A BIG MARCH IN KNOXVILLE:

Up to 20,000 people turned out Saturday for a parade to welcome home the National Guard’s 278th Regimental Combat Team, providing a big-city atmosphere powered by small-town values. The rains that had been pelting the region ceased and the clouds gave way to bright sunshine for the two-hour Celebrate Freedom Parade 2006 through downtown Knoxville.

“What a great sight this is on the street today,” said Gov. Phil Bredesen as he reviewed the 2,500 members of the 278th standing in parade formation wearing their camouflage uniforms. As governor, Bredesen is commander of the Tennessee National Guard.

Bredesen said the men and women of the 278th who were deployed to Iraq for a year represent “what is the very best of our state and the very best of our nation.”

Nice to see something positive like this going on.

UPDATE: Praise for Phil Bredesen, and questions about why stuff like this gets so little attention.

CATHY SEIPP ON BLUE CROSS: “To decide after a therapy has proved beneficial that it’s merely ‘investigational’ and therefore should not be covered — that, actually, seems the definition of bad faith. . . . What I didn’t realize at the time was that I’d turn out to be my insurance company’s worst nightmare — the cancer patient who keeps responding to extremely expensive treatments. I only hope that Blue Cross doesn’t turn out to be mine.”

DARFUR UPDATE: The trouble has spread to Chad, and StrategyPage has the latest:

While Sudan insists it did not support the Chad rebels, people who have traveled through the border area contradict this. The U.S. also says Sudan is involved (without revealing its sources, which probably include satellite surveillance and agents on the ground.) Sudan apparently believes that, if the faction it backed got control of Chad, the Darfur rebels would have one less place to hide out in. But some of the Darfur rebels belong to tribes that have branches in both Sudan and Chad. That said, Sudan’s brutal policy in Darfur doesn’t make sense either, but there it is. The Sudanese leadership are ruthless, and don’t much care how much mess and misery they create.

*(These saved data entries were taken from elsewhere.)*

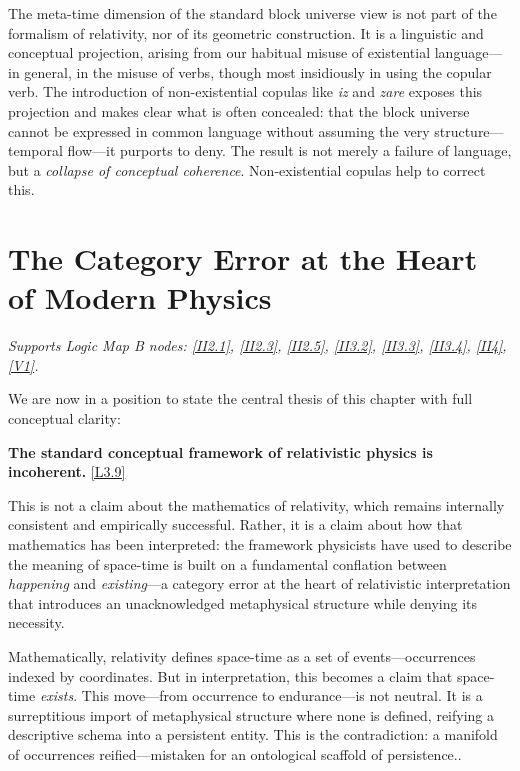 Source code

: \documentclass[12pt]{book}
\newcounter{logicanchor}
\newenvironment{logicanchorenv}[1]{\refstepcounter{logicanchor}\label{#1}}{}
\newcommand{\logiclink}[2]{\begin{logicanchorenv}{logic:#1}\end{logicanchorenv}\hyperref[appendix:#1]{[#1]}\xspace}
\begin{document}
The meta-time dimension of the standard block universe view is not part of the formalism of relativity, nor of its geometric construction. It is a linguistic and conceptual projection, arising from our habitual misuse of existential language---in general, in the misuse of verbs, though most insidiously in using the copular verb. The introduction of non-existential copulas like \textit{iz} and \textit{zare} exposes this projection and makes clear what is often concealed: that the block universe cannot be expressed in common language without assuming the very structure---temporal flow---it purports to deny. The result is not merely a failure of language, but a \textit{collapse of conceptual coherence}. Non-existential copulas help to correct this. 

\section{The Category Error at the Heart of Modern Physics}\label{sec:3.5}
\noindent\textit{Supports Logic Map B nodes: \hyperref[appendix:II2.1]{[II2.1]}, \hyperref[appendix:II2.3]{[II2.3]}, \hyperref[appendix:II2.5]{[II2.5]}, \hyperref[appendix:II3.2]{[II3.2]}, \hyperref[appendix:II3.3]{[II3.3]}, \hyperref[appendix:II3.4]{[II3.4]}, \hyperref[appendix:II4]{[II4]}, \hyperref[appendix:V1]{[V1]}.}

\vspace{4pt}

We are now in a position to state the central thesis of this chapter with full conceptual clarity:

\textbf{The standard conceptual framework of relativistic physics is incoherent.} \logiclink{L3.9}{}

This is not a claim about the mathematics of relativity, which remains internally consistent and empirically successful. Rather, it is a claim about how that mathematics has been interpreted: the framework physicists have used to describe the meaning of space-time is built on a fundamental conflation between \textit{happening} and \textit{existing}---a category error at the heart of relativistic interpretation that introduces an unacknowledged metaphysical structure while denying its necessity.

Mathematically, relativity defines space-time as a set of events---occurrences indexed by coordinates. But in interpretation, this becomes a claim that space-time \textit{exists}. This move---from occurrence to endurance---is not neutral. It is a surreptitious import of metaphysical structure where none is defined, reifying a descriptive schema into a persistent entity. This is the contradiction: a manifold of occurrences reified---mistaken for an ontological scaffold of persistence..
\end{document}
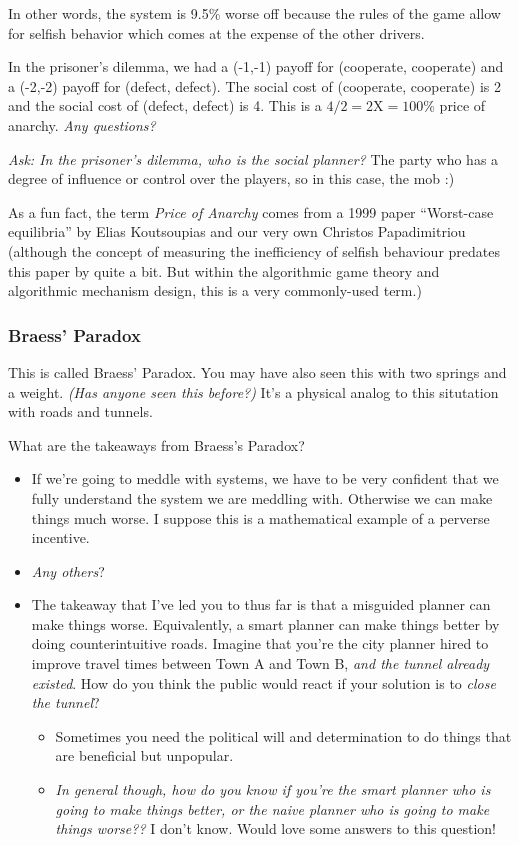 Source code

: \documentclass[11pt]{article}
\begin{document}
In other words, the system is 9.5\% worse off because the rules of the game allow for selfish behavior which comes at the expense of the other drivers. 


In the prisoner's dilemma, we had a (-1,-1) payoff for (cooperate, cooperate) and a (-2,-2) payoff for (defect, defect). The social cost of (cooperate, cooperate) is 2 and the social cost of (defect, defect) is 4. This is a $4/2 = 2\text{X} = 100\%$ price of anarchy. {\it Any questions?}

{\it Ask: In the prisoner's dilemma, who is the social planner?} The party who has a degree of influence or control over the players, so in this case, the mob :) 

As a fun fact, the term {\it Price of Anarchy} comes from a 1999 paper ``Worst-case equilibria'' by  Elias Koutsoupias and our very own Christos Papadimitriou (although the concept of measuring the inefficiency of selfish behaviour predates this paper by quite a bit. But within the algorithmic game theory and algorithmic mechanism design, this is a very commonly-used term.)

\subsubsection{Braess' Paradox}

This is called Braess' Paradox. You may have also seen this with two springs and a weight. {\it(Has anyone seen this before?)} It's a physical analog to this situtation with roads and tunnels. 

What are the takeaways from Braess's Paradox?
\begin{itemize}
    \item If we're going to meddle with systems, we have to be very confident that we fully understand the system we are meddling with. Otherwise we can make things much worse. I suppose this is a mathematical example of a perverse incentive. 
    \item {\it Any others}?
    \item The takeaway that I've led you to thus far is that a misguided planner can make things worse. Equivalently, a smart planner can make things better by doing counterintuitive roads. Imagine that you're the city planner hired to improve travel times between Town A and Town B, {\it and the tunnel already existed}. How do you think the public would react if your solution is to {\it close the tunnel}?
    \begin{itemize}
        \item Sometimes you need the political will and determination to do things that are beneficial but unpopular.
        \item {\it In general though, how do you know if you're the smart planner who is going to make things better, or the naive planner who is going to make things worse??} I don't know. Would love some answers to this question! 
    \end{itemize}
\end{itemize}
\end{document}
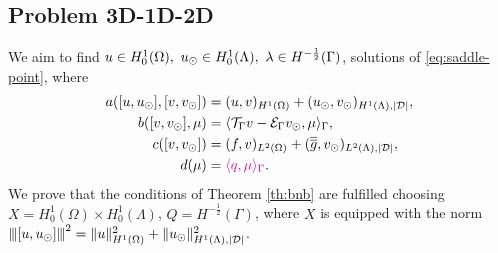 \documentclass[r]{siamart171218}
\newcommand{\paolo}[1]{{\color{magenta}#1}}
\begin{document}
\subsection{Problem 3D-1D-2D}
We aim to find $u \in H^1_0(\Omega),\ u_{\odot} \in H_0^1(\Lambda), \ \lambda \in H^{-\frac12}(\Gamma )$,
solutions of \eqref{eq:saddle-point}, where
\begin{align*}
a([u, \ud], [v, \vd])&= (u,v)_{H^1(\Omega)} + (\ud,\vd)_{H^1(\Lambda),|\D|},
\\
b([v, \vd], \mu)&= \langle \trace v - \ext \vd , \mu \rangle_\Gamma,
\\
c([v,\vd])&= (f,v)_{L^2(\Omega)} + (\avrd{g},\vd)_{L^2(\Lambda),|\D|},
\\
d(\mu)&=\paolo{\langle q,\mu\rangle_\Gamma}.
\end{align*}
We prove that the conditions of Theorem \ref{th:bnb} are fulfilled choosing 
$X=H^1_0(\Omega) \times H^1_0(\Lambda)$, $Q=H^{-\frac 12}(\Gamma)$, where $X$  is equipped with the norm ${\left\vert\kern-0.25ex\left\vert\kern-0.25ex\left\vert [u,u_{\odot} ] \right\vert\kern-0.25ex\right\vert\kern-0.25ex\right\vert}^2=\|u\|^2_{H^1(\Omega)} + \|u_{\odot}\|^2_{H^1(\Lambda),|\mathcal{D}|}$.
\end{document}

Indeed. Meanwhile, Osama bin Laden — who was already mad about the end to genocide in East Timor — is now declaring war against the world over efforts to end the genocide in Darfur. I agree that this is, if genuine, an agitprop error. But it’s hard to stay in touch with the currents of popular opinion when you live in a cave.

UPDATE: TigerHawk notes something that this dog isn’t barking about: “Apart from the list’s comic aspects, it is fascinating for its omissions. Why didn’t bin Laden talk about Iraq? Less than 2 1/2 years ago, al Qaeda broke the news to the Taliban that it was diverting resources to Iraq so as to humiliate the American ‘Crusaders.'”

I guess that didn’t work out so well.

ANOTHER UPDATE: In TigerHawk’s comments, Kai Carver says that Osama did talk about Iraq. I guess it just wasn’t seen as newsworthy. Hmm.

WE ARE HERE TO SAVE THE ERF! E. . . R. . . F!

BRENDAN LOY: “Proving once again that Australia is the new Florida, Cyclone Monica is threatening to make a second landfall — this time as a Category 5 cyclone.”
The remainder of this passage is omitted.